Start of Block

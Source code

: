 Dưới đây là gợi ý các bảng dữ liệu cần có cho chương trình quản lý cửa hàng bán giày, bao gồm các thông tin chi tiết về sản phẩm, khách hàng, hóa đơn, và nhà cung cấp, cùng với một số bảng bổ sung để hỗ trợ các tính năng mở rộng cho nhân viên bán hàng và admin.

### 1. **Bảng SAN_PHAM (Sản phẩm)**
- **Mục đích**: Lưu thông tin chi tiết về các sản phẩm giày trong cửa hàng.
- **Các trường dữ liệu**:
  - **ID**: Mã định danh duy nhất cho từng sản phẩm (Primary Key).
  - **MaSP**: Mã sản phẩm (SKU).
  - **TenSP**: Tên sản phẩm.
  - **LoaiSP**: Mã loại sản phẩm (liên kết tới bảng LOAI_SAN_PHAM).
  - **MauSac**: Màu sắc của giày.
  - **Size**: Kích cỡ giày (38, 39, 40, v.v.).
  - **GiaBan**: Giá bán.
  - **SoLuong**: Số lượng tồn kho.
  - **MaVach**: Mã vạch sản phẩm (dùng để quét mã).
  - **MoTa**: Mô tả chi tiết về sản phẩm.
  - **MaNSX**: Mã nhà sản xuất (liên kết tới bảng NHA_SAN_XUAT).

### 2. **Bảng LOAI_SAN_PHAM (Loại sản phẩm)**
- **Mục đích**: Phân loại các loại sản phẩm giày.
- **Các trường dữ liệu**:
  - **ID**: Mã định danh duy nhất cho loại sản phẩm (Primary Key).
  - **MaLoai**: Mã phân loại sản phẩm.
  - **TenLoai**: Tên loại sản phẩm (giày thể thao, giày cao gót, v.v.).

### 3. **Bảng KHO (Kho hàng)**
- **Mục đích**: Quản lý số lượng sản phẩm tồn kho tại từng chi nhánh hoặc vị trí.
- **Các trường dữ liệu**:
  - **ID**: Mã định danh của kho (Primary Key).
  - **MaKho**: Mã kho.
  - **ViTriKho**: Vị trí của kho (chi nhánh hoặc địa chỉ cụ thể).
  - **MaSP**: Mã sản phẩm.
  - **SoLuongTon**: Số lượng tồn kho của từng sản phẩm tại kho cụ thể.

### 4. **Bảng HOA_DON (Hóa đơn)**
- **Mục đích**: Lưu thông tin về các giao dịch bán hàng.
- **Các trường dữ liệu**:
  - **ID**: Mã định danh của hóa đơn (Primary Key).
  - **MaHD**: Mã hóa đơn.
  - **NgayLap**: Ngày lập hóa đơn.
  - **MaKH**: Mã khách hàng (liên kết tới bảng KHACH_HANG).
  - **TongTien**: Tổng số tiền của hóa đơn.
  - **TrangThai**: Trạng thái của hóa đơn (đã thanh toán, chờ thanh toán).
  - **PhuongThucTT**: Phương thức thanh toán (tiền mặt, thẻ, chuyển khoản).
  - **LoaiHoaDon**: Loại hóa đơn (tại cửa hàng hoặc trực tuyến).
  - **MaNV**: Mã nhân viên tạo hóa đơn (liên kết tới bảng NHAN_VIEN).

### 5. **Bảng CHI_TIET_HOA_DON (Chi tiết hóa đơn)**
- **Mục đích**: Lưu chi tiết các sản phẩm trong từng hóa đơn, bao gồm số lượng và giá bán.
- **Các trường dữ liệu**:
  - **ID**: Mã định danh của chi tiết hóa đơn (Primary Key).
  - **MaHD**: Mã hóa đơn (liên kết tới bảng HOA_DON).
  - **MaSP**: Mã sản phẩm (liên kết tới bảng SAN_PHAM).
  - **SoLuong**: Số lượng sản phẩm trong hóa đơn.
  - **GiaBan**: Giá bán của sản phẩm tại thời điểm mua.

End of Block

Please reproduce each entry exactly as it appears.

Source code

: Dưới đây là gợi ý các bảng dữ liệu cần có cho chương trình quản lý cửa hàng bán giày, bao gồm các thông tin chi tiết về sản phẩm, khách hàng, hóa đơn, và nhà cung cấp, cùng với một số bảng bổ sung để hỗ trợ các tính năng mở rộng cho nhân viên bán hàng và admin.

### 1. **Bảng SAN_PHAM (Sản phẩm)**
- **Mục đích**: Lưu thông tin chi tiết về các sản phẩm giày trong cửa hàng.
- **Các trường dữ liệu**:
  - **ID**: Mã định danh duy nhất cho từng sản phẩm (Primary Key).
  - **MaSP**: Mã sản phẩm (SKU).
  - **TenSP**: Tên sản phẩm.
  - **LoaiSP**: Mã loại sản phẩm (liên kết tới bảng LOAI_SAN_PHAM).
  - **MauSac**: Màu sắc của giày.
  - **Size**: Kích cỡ giày (38, 39, 40, v.v.).
  - **GiaBan**: Giá bán.
  - **SoLuong**: Số lượng tồn kho.
  - **MaVach**: Mã vạch sản phẩm (dùng để quét mã).
  - **MoTa**: Mô tả chi tiết về sản phẩm.
  - **MaNSX**: Mã nhà sản xuất (liên kết tới bảng NHA_SAN_XUAT).

### 2. **Bảng LOAI_SAN_PHAM (Loại sản phẩm)**
- **Mục đích**: Phân loại các loại sản phẩm giày.
- **Các trường dữ liệu**:
  - **ID**: Mã định danh duy nhất cho loại sản phẩm (Primary Key).
  - **MaLoai**: Mã phân loại sản phẩm.
  - **TenLoai**: Tên loại sản phẩm (giày thể thao, giày cao gót, v.v.).

### 3. **Bảng KHO (Kho hàng)**
- **Mục đích**: Quản lý số lượng sản phẩm tồn kho tại từng chi nhánh hoặc vị trí.
- **Các trường dữ liệu**:
  - **ID**: Mã định danh của kho (Primary Key).
  - **MaKho**: Mã kho.
  - **ViTriKho**: Vị trí của kho (chi nhánh hoặc địa chỉ cụ thể).
  - **MaSP**: Mã sản phẩm.
  - **SoLuongTon**: Số lượng tồn kho của từng sản phẩm tại kho cụ thể.

### 4. **Bảng HOA_DON (Hóa đơn)**
- **Mục đích**: Lưu thông tin về các giao dịch bán hàng.
- **Các trường dữ liệu**:
  - **ID**: Mã định danh của hóa đơn (Primary Key).
  - **MaHD**: Mã hóa đơn.
  - **NgayLap**: Ngày lập hóa đơn.
  - **MaKH**: Mã khách hàng (liên kết tới bảng KHACH_HANG).
  - **TongTien**: Tổng số tiền của hóa đơn.
  - **TrangThai**: Trạng thái của hóa đơn (đã thanh toán, chờ thanh toán).
  - **PhuongThucTT**: Phương thức thanh toán (tiền mặt, thẻ, chuyển khoản).
  - **LoaiHoaDon**: Loại hóa đơn (tại cửa hàng hoặc trực tuyến).
  - **MaNV**: Mã nhân viên tạo hóa đơn (liên kết tới bảng NHAN_VIEN).

### 5. **Bảng CHI_TIET_HOA_DON (Chi tiết hóa đơn)**
- **Mục đích**: Lưu chi tiết các sản phẩm trong từng hóa đơn, bao gồm số lượng và giá bán.
- **Các trường dữ liệu**:
  - **ID**: Mã định danh của chi tiết hóa đơn (Primary Key).
  - **MaHD**: Mã hóa đơn (liên kết tới bảng HOA_DON).
  - **MaSP**: Mã sản phẩm (liên kết tới bảng SAN_PHAM).
  - **SoLuong**: Số lượng sản phẩm trong hóa đơn.
  - **GiaBan**: Giá bán của sản phẩm tại thời điểm mua.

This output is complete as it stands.